Saved entries:
---*---

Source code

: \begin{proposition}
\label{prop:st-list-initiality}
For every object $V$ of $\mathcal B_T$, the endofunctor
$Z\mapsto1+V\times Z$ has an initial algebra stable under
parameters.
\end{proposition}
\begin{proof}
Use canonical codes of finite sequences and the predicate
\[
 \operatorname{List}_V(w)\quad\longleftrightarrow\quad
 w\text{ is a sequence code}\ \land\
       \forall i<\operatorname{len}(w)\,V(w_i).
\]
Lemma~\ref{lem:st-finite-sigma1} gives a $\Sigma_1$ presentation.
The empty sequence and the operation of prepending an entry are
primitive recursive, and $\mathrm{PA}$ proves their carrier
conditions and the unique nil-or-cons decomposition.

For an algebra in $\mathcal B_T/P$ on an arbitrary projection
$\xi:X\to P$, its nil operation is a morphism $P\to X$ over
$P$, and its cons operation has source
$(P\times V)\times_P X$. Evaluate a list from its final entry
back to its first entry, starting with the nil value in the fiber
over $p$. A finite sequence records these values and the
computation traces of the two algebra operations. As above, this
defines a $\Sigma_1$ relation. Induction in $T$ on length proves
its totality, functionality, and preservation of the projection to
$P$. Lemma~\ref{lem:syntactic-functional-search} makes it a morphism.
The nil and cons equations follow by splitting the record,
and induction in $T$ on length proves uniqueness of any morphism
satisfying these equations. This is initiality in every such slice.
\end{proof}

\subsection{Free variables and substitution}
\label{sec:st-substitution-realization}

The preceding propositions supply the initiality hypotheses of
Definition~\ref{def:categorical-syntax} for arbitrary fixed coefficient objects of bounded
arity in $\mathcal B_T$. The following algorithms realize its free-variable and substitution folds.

---*---

TASK TO COMPLETE:
For every entry above, write out an exact copy.

TASK SOLUTION:
Source code

: \begin{proposition}
\label{prop:st-list-initiality}
For every object $V$ of $\mathcal B_T$, the endofunctor
$Z\mapsto1+V\times Z$ has an initial algebra stable under
parameters.
\end{proposition}
\begin{proof}
Use canonical codes of finite sequences and the predicate
\[
 \operatorname{List}_V(w)\quad\longleftrightarrow\quad
 w\text{ is a sequence code}\ \land\
       \forall i<\operatorname{len}(w)\,V(w_i).
\]
Lemma~\ref{lem:st-finite-sigma1} gives a $\Sigma_1$ presentation.
The empty sequence and the operation of prepending an entry are
primitive recursive, and $\mathrm{PA}$ proves their carrier
conditions and the unique nil-or-cons decomposition.

For an algebra in $\mathcal B_T/P$ on an arbitrary projection
$\xi:X\to P$, its nil operation is a morphism $P\to X$ over
$P$, and its cons operation has source
$(P\times V)\times_P X$. Evaluate a list from its final entry
back to its first entry, starting with the nil value in the fiber
over $p$. A finite sequence records these values and the
computation traces of the two algebra operations. As above, this
defines a $\Sigma_1$ relation. Induction in $T$ on length proves
its totality, functionality, and preservation of the projection to
$P$. Lemma~\ref{lem:syntactic-functional-search} makes it a morphism.
The nil and cons equations follow by splitting the record,
and induction in $T$ on length proves uniqueness of any morphism
satisfying these equations. This is initiality in every such slice.
\end{proof}

\subsection{Free variables and substitution}
\label{sec:st-substitution-realization}

The preceding propositions supply the initiality hypotheses of
Definition~\ref{def:categorical-syntax} for arbitrary fixed coefficient objects of bounded
arity in $\mathcal B_T$. The following algorithms realize its free-variable and substitution folds.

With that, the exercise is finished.